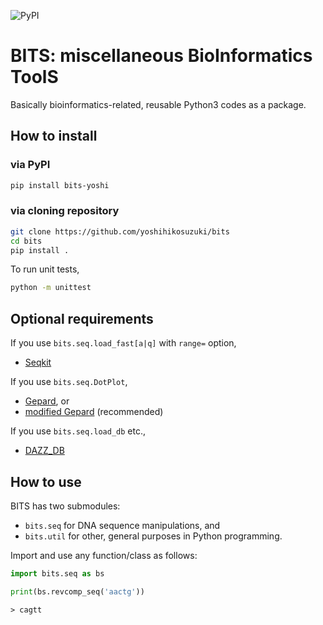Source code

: ![PyPI](https://img.shields.io/pypi/v/bits-yoshi)

# BITS: miscellaneous BioInformatics ToolS

Basically bioinformatics-related, reusable Python3 codes as a package.

## How to install

### via PyPI

```bash
pip install bits-yoshi
```

### via cloning repository

```bash
git clone https://github.com/yoshihikosuzuki/bits
cd bits
pip install .
```

To run unit tests,

```bash
python -m unittest
```

## Optional requirements

If you use `bits.seq.load_fast[a|q]` with `range=` option,

- [Seqkit](https://bioinf.shenwei.me/seqkit/)

If you use `bits.seq.DotPlot`,

- [Gepard](https://github.com/univieCUBE/gepard), or
- [modified Gepard](https://github.com/yoshihikosuzuki/gepard) (recommended)

If you use `bits.seq.load_db` etc.,

- [DAZZ_DB](https://github.com/thegenemyers/DAZZ_DB)

## How to use

BITS has two submodules:

- `bits.seq` for DNA sequence manipulations, and
- `bits.util` for other, general purposes in Python programming.

Import and use any function/class as follows:

```python
import bits.seq as bs

print(bs.revcomp_seq('aactg'))
```

```text
> cagtt
```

- - -

Copy each line from the entries above that has the word "install" in it.

## How to install
pip install bits-yoshi
pip install .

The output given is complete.